I will grant that the poisoning thing is presumably a joke. But “being dependent on a husband is better than being dependent on the state, because I can’t nag the state” is wild.
“We currently live in the most feminist moment in cultural history, and for all the perks I admittedly enjoy from it (divorce, abortion, miniskirts), it doesn’t appear that the anguish and misery of women has been much alleviated by their “awareness” that women are in fact people worthy of dignity and respect.
The very idea that women (or men) would suddenly flourish under a political shift back to helpless reliance on a (hopefully) benevolent patron — so long as we could still tweet bell hooks quotes and wear our “Feminist as Fuck” t-shirts — is the height of delusional ideology, not to mention deeply patronizing (which, again, I mean in every and sense of the phrase).”
I will say again that a description of a government welfare-ish program as “helpless reliance on a (hopefully) benevolent patron” is a super weird thing for a socialist publication to publish!
I think the real nexus of the Silliness of this Take is exemplified in this bit (“Lumpen” is a reference to the “lumpenproletariat,” a Marxist term for the “unthinking” lower classes exploited by reactionary and counter-revolutionary forces of the world. Or at least that’s what Wikipedia says it means. I am not going to pretend to be particularly well-versed in Marxist terminology, partly because I am lazy, partly because it’s more fun to learn about Pokemon, and partly because although I appear to be being dragged kicking and screaming towards becoming a socialist, I will tear out my eyes before I become the sort of person who unironically uses the word “praxis” in everyday conversation.)

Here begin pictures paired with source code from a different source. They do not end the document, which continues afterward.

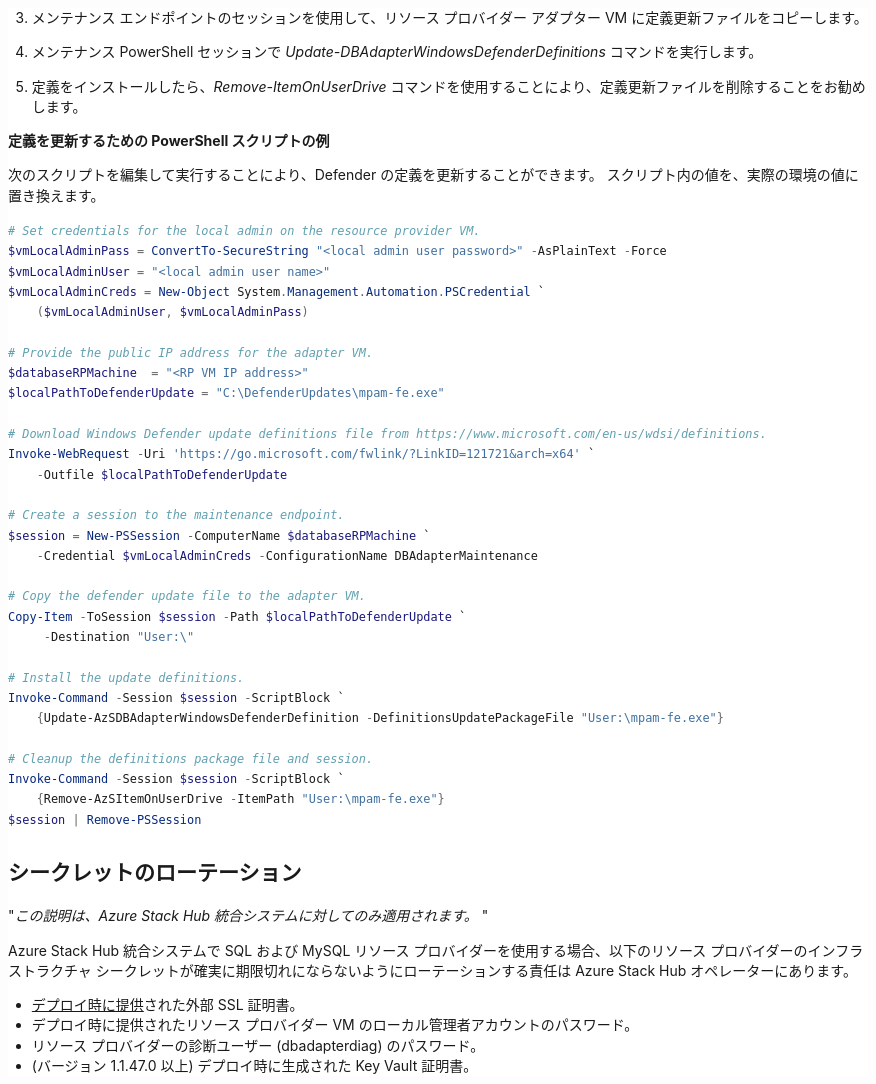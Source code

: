3. メンテナンス エンドポイントのセッションを使用して、リソース プロバイダー アダプター VM に定義更新ファイルをコピーします。

4. メンテナンス PowerShell セッションで _Update-DBAdapterWindowsDefenderDefinitions_ コマンドを実行します。

5. 定義をインストールしたら、_Remove-ItemOnUserDrive_ コマンドを使用することにより、定義更新ファイルを削除することをお勧めします。

**定義を更新するための PowerShell スクリプトの例**

次のスクリプトを編集して実行することにより、Defender の定義を更新することができます。 スクリプト内の値を、実際の環境の値に置き換えます。

```powershell
# Set credentials for the local admin on the resource provider VM.
$vmLocalAdminPass = ConvertTo-SecureString "<local admin user password>" -AsPlainText -Force
$vmLocalAdminUser = "<local admin user name>"
$vmLocalAdminCreds = New-Object System.Management.Automation.PSCredential `
    ($vmLocalAdminUser, $vmLocalAdminPass)

# Provide the public IP address for the adapter VM.
$databaseRPMachine  = "<RP VM IP address>"
$localPathToDefenderUpdate = "C:\DefenderUpdates\mpam-fe.exe"

# Download Windows Defender update definitions file from https://www.microsoft.com/en-us/wdsi/definitions.  
Invoke-WebRequest -Uri 'https://go.microsoft.com/fwlink/?LinkID=121721&arch=x64' `
    -Outfile $localPathToDefenderUpdate  

# Create a session to the maintenance endpoint.
$session = New-PSSession -ComputerName $databaseRPMachine `
    -Credential $vmLocalAdminCreds -ConfigurationName DBAdapterMaintenance

# Copy the defender update file to the adapter VM.
Copy-Item -ToSession $session -Path $localPathToDefenderUpdate `
     -Destination "User:\"

# Install the update definitions.
Invoke-Command -Session $session -ScriptBlock `
    {Update-AzSDBAdapterWindowsDefenderDefinition -DefinitionsUpdatePackageFile "User:\mpam-fe.exe"}

# Cleanup the definitions package file and session.
Invoke-Command -Session $session -ScriptBlock `
    {Remove-AzSItemOnUserDrive -ItemPath "User:\mpam-fe.exe"}
$session | Remove-PSSession

```

## <a name="secrets-rotation"></a>シークレットのローテーション

"*この説明は、Azure Stack Hub 統合システムに対してのみ適用されます。* "

Azure Stack Hub 統合システムで SQL および MySQL リソース プロバイダーを使用する場合、以下のリソース プロバイダーのインフラストラクチャ シークレットが確実に期限切れにならないようにローテーションする責任は Azure Stack Hub オペレーターにあります。

- [デプロイ時に提供](azure-stack-pki-certs.md)された外部 SSL 証明書。
- デプロイ時に提供されたリソース プロバイダー VM のローカル管理者アカウントのパスワード。
- リソース プロバイダーの診断ユーザー (dbadapterdiag) のパスワード。
- (バージョン 1.1.47.0 以上) デプロイ時に生成された Key Vault 証明書。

“And so, the listless, lumpen boys of Yang Gang scroll and swipe their lives away, daydreaming about becoming the listless, lumpen housewives of yesteryear.”

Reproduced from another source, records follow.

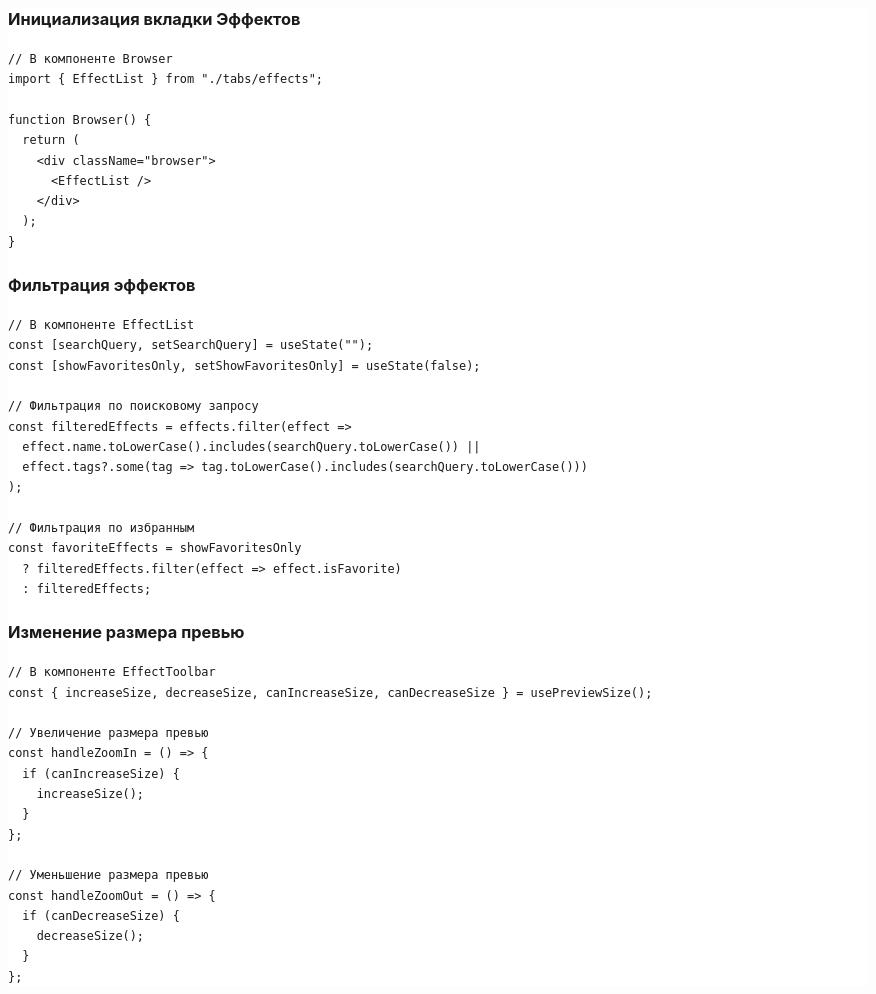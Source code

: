 ### Инициализация вкладки Эффектов

```tsx
// В компоненте Browser
import { EffectList } from "./tabs/effects";

function Browser() {
  return (
    <div className="browser">
      <EffectList />
    </div>
  );
}
```

### Фильтрация эффектов

```tsx
// В компоненте EffectList
const [searchQuery, setSearchQuery] = useState("");
const [showFavoritesOnly, setShowFavoritesOnly] = useState(false);

// Фильтрация по поисковому запросу
const filteredEffects = effects.filter(effect => 
  effect.name.toLowerCase().includes(searchQuery.toLowerCase()) ||
  effect.tags?.some(tag => tag.toLowerCase().includes(searchQuery.toLowerCase()))
);

// Фильтрация по избранным
const favoriteEffects = showFavoritesOnly 
  ? filteredEffects.filter(effect => effect.isFavorite)
  : filteredEffects;
```

### Изменение размера превью

```tsx
// В компоненте EffectToolbar
const { increaseSize, decreaseSize, canIncreaseSize, canDecreaseSize } = usePreviewSize();

// Увеличение размера превью
const handleZoomIn = () => {
  if (canIncreaseSize) {
    increaseSize();
  }
};

// Уменьшение размера превью
const handleZoomOut = () => {
  if (canDecreaseSize) {
    decreaseSize();
  }
};
```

At the risk of mansplaining something here (and please note that I have not read The Feminine Mystique, so it’s possible I’ve misunderstood what’s really going on here) the Yangsmen do not want to become housewives, because housewives did in fact have obligations at home. It was my understanding that Friedan’s critique was not so much that housewives did not have to work in the marketplace to receive their income, but rather that they were expected to be satisfied solely by life in the domestic realm. Housewives did (and do) perform labor: they raise kids, clean the house, prepare dinner, etc. UBI advocates do not envision a system of income which also comes saddled with a host of domestic obligations, accompanied by societal stigma if one doesn’t fulfill those obligations correctly. A UBI is supposed to be a no-strings-attached check — being a ’50s housewife came with a lot of strings. Under a UBI I would not have to explain why I’m not in the mood right now and have a headache to whoever hands me my UBI check.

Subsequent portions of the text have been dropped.